Unknown. Animal data is strong. Human data is limited. Hands et al. (2025): "limited evidence for longevity benefits in healthy adults." Side effects (glucose dysregulation, immunosuppression, lipid changes) are real. This is not a lifestyle supplement, it's a pharmaceutical intervention with unknown long-term risk in healthy individuals. Physician supervision is mandatory. Many experts are waiting for better human data before recommending it broadly.

NMN vs NR: which is better?

Both raise NAD+. NMN may bypass the NRK1 bottleneck but requires stabilization. NR is more stable but adds a conversion step. Studied doses: NMN 250mg, NR 300mg. Human data exists for both. Pick one, use it consistently, pair with TMG. Don't overthink it. Both are valid NAD supplement options.
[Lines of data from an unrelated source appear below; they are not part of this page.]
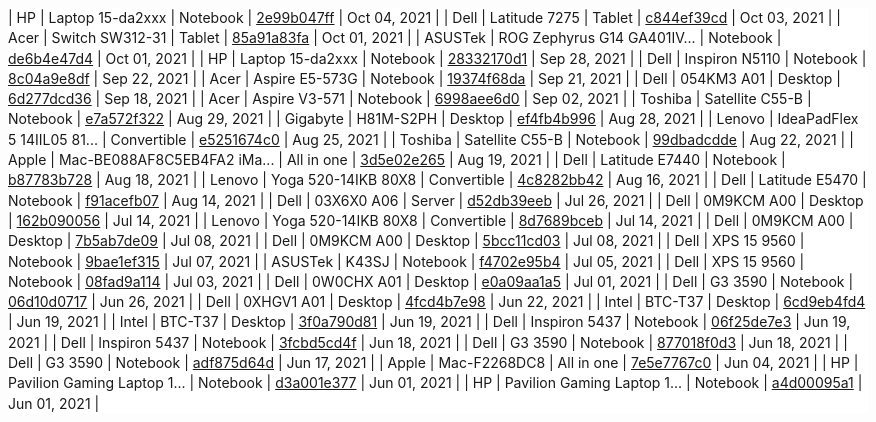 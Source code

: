 | HP            | Laptop 15-da2xxx            | Notebook    | [2e99b047ff](https://linux-hardware.org/?probe=2e99b047ff) | Oct 04, 2021 |
| Dell          | Latitude 7275               | Tablet      | [c844ef39cd](https://linux-hardware.org/?probe=c844ef39cd) | Oct 03, 2021 |
| Acer          | Switch SW312-31             | Tablet      | [85a91a83fa](https://linux-hardware.org/?probe=85a91a83fa) | Oct 01, 2021 |
| ASUSTek       | ROG Zephyrus G14 GA401IV... | Notebook    | [de6b4e47d4](https://linux-hardware.org/?probe=de6b4e47d4) | Oct 01, 2021 |
| HP            | Laptop 15-da2xxx            | Notebook    | [28332170d1](https://linux-hardware.org/?probe=28332170d1) | Sep 28, 2021 |
| Dell          | Inspiron N5110              | Notebook    | [8c04a9e8df](https://linux-hardware.org/?probe=8c04a9e8df) | Sep 22, 2021 |
| Acer          | Aspire E5-573G              | Notebook    | [19374f68da](https://linux-hardware.org/?probe=19374f68da) | Sep 21, 2021 |
| Dell          | 054KM3 A01                  | Desktop     | [6d277dcd36](https://linux-hardware.org/?probe=6d277dcd36) | Sep 18, 2021 |
| Acer          | Aspire V3-571               | Notebook    | [6998aee6d0](https://linux-hardware.org/?probe=6998aee6d0) | Sep 02, 2021 |
| Toshiba       | Satellite C55-B             | Notebook    | [e7a572f322](https://linux-hardware.org/?probe=e7a572f322) | Aug 29, 2021 |
| Gigabyte      | H81M-S2PH                   | Desktop     | [ef4fb4b996](https://linux-hardware.org/?probe=ef4fb4b996) | Aug 28, 2021 |
| Lenovo        | IdeaPadFlex 5 14IIL05 81... | Convertible | [e5251674c0](https://linux-hardware.org/?probe=e5251674c0) | Aug 25, 2021 |
| Toshiba       | Satellite C55-B             | Notebook    | [99dbadcdde](https://linux-hardware.org/?probe=99dbadcdde) | Aug 22, 2021 |
| Apple         | Mac-BE088AF8C5EB4FA2 iMa... | All in one  | [3d5e02e265](https://linux-hardware.org/?probe=3d5e02e265) | Aug 19, 2021 |
| Dell          | Latitude E7440              | Notebook    | [b87783b728](https://linux-hardware.org/?probe=b87783b728) | Aug 18, 2021 |
| Lenovo        | Yoga 520-14IKB 80X8         | Convertible | [4c8282bb42](https://linux-hardware.org/?probe=4c8282bb42) | Aug 16, 2021 |
| Dell          | Latitude E5470              | Notebook    | [f91acefb07](https://linux-hardware.org/?probe=f91acefb07) | Aug 14, 2021 |
| Dell          | 03X6X0 A06                  | Server      | [d52db39eeb](https://linux-hardware.org/?probe=d52db39eeb) | Jul 26, 2021 |
| Dell          | 0M9KCM A00                  | Desktop     | [162b090056](https://linux-hardware.org/?probe=162b090056) | Jul 14, 2021 |
| Lenovo        | Yoga 520-14IKB 80X8         | Convertible | [8d7689bceb](https://linux-hardware.org/?probe=8d7689bceb) | Jul 14, 2021 |
| Dell          | 0M9KCM A00                  | Desktop     | [7b5ab7de09](https://linux-hardware.org/?probe=7b5ab7de09) | Jul 08, 2021 |
| Dell          | 0M9KCM A00                  | Desktop     | [5bcc11cd03](https://linux-hardware.org/?probe=5bcc11cd03) | Jul 08, 2021 |
| Dell          | XPS 15 9560                 | Notebook    | [9bae1ef315](https://linux-hardware.org/?probe=9bae1ef315) | Jul 07, 2021 |
| ASUSTek       | K43SJ                       | Notebook    | [f4702e95b4](https://linux-hardware.org/?probe=f4702e95b4) | Jul 05, 2021 |
| Dell          | XPS 15 9560                 | Notebook    | [08fad9a114](https://linux-hardware.org/?probe=08fad9a114) | Jul 03, 2021 |
| Dell          | 0W0CHX A01                  | Desktop     | [e0a09aa1a5](https://linux-hardware.org/?probe=e0a09aa1a5) | Jul 01, 2021 |
| Dell          | G3 3590                     | Notebook    | [06d10d0717](https://linux-hardware.org/?probe=06d10d0717) | Jun 26, 2021 |
| Dell          | 0XHGV1 A01                  | Desktop     | [4fcd4b7e98](https://linux-hardware.org/?probe=4fcd4b7e98) | Jun 22, 2021 |
| Intel         | BTC-T37                     | Desktop     | [6cd9eb4fd4](https://linux-hardware.org/?probe=6cd9eb4fd4) | Jun 19, 2021 |
| Intel         | BTC-T37                     | Desktop     | [3f0a790d81](https://linux-hardware.org/?probe=3f0a790d81) | Jun 19, 2021 |
| Dell          | Inspiron 5437               | Notebook    | [06f25de7e3](https://linux-hardware.org/?probe=06f25de7e3) | Jun 19, 2021 |
| Dell          | Inspiron 5437               | Notebook    | [3fcbd5cd4f](https://linux-hardware.org/?probe=3fcbd5cd4f) | Jun 18, 2021 |
| Dell          | G3 3590                     | Notebook    | [877018f0d3](https://linux-hardware.org/?probe=877018f0d3) | Jun 18, 2021 |
| Dell          | G3 3590                     | Notebook    | [adf875d64d](https://linux-hardware.org/?probe=adf875d64d) | Jun 17, 2021 |
| Apple         | Mac-F2268DC8                | All in one  | [7e5e7767c0](https://linux-hardware.org/?probe=7e5e7767c0) | Jun 04, 2021 |
| HP            | Pavilion Gaming Laptop 1... | Notebook    | [d3a001e377](https://linux-hardware.org/?probe=d3a001e377) | Jun 01, 2021 |
| HP            | Pavilion Gaming Laptop 1... | Notebook    | [a4d00095a1](https://linux-hardware.org/?probe=a4d00095a1) | Jun 01, 2021 |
How much does a longevity protocol cost?

Phase 1 (T1 foundation): $75/month. Phase 2 (T1 + T2): $175/month. Phase 3 (adding T3): $200-250/month. Labs add $150-300 quarterly. Total annual cost: $2,500-4,000 including monitoring. Compare to one ER visit ($5,000+) or chronic disease management ($10,000+/year). Prevention is cheaper than treatment.
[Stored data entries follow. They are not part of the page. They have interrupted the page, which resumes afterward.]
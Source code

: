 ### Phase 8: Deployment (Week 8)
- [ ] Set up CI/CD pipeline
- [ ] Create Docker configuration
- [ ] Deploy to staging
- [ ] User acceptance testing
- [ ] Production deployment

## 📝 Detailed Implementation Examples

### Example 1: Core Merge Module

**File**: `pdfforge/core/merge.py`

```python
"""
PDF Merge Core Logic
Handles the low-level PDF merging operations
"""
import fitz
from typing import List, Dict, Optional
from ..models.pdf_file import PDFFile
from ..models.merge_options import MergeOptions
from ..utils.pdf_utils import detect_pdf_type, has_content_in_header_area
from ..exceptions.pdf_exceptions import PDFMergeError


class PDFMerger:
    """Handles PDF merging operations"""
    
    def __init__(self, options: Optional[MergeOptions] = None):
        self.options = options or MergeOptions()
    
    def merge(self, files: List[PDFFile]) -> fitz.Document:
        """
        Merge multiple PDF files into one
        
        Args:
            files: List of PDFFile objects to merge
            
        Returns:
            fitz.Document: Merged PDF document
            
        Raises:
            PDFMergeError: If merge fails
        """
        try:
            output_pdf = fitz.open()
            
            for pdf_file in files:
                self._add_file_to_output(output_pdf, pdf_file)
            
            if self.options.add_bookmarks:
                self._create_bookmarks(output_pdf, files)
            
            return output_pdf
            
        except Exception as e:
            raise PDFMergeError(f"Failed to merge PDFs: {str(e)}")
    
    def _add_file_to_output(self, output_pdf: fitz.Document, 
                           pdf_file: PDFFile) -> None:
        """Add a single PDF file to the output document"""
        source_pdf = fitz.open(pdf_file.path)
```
When do I add advanced compounds?

After 6-12 months on T1-T2 foundation with quarterly labs showing stable optimization. Don't jump to rapamycin because a podcast made it sound interesting. Build the foundation, establish monitoring discipline, then consider T3 interventions with physician supervision if your risk profile and goals support it.
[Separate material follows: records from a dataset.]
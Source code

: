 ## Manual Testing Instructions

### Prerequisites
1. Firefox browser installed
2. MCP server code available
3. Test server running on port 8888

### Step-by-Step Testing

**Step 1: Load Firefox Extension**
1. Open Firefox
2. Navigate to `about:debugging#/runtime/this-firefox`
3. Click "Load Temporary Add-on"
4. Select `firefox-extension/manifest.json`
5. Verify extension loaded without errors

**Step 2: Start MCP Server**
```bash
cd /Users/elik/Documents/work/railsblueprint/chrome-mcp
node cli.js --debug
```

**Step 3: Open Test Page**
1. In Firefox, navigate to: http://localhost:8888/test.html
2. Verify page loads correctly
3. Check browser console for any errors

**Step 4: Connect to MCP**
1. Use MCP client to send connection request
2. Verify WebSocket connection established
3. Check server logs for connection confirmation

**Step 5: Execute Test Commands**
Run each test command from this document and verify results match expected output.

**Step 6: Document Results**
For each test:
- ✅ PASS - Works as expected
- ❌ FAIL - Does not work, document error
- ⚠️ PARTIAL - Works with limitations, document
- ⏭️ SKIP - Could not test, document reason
What about EVOO for longevity?

EVOO is now Tier 1 based on PREDIMED trial (n=7,447, ~30% CV risk reduction) and JACC 2022 study (n=92,383, 28 years, 19% lower all-cause mortality). Oleocanthal and hydroxytyrosol in high-quality EVOO activate longevity pathways (Nrf2, SIRT1, AMPK) comparable to expensive supplements. Use 20-45mL daily as your primary dietary fat. This is food-based longevity optimization, not supplementation.

The Bottom Line on Longevity Supplements

The uncomfortable truth most supplement articles won't tell you: exercise has stronger longevity evidence than any supplement. Sleep quality matters more than NMN. Maintaining lean mass after 40 predicts survival better than your NAD+ levels.

Longevity supplements are supplements. They augment a strong foundation, they don't replace it. No amount of rapamycin compensates for sedentary lifestyle and sleep deprivation.

But if you've handled the fundamentals, if you're training consistently, sleeping 7-8 hours, managing stress, and eating to support performance, then the best longevity supplements in this evidence-tiered stack represent the current frontier of extending healthspan and lifespan.

Start with T1. Get labs. Build the habit. Add T2 after the foundation is solid. Consider T3 only with physician supervision and clear rationale.

Test quarterly. Adjust based on data. Commit to the long game.

The best longevity supplement stack is a 40-year optimization problem, not a 90-day quick fix. Consistency and evidence-based decision-making beat novelty and hype every time.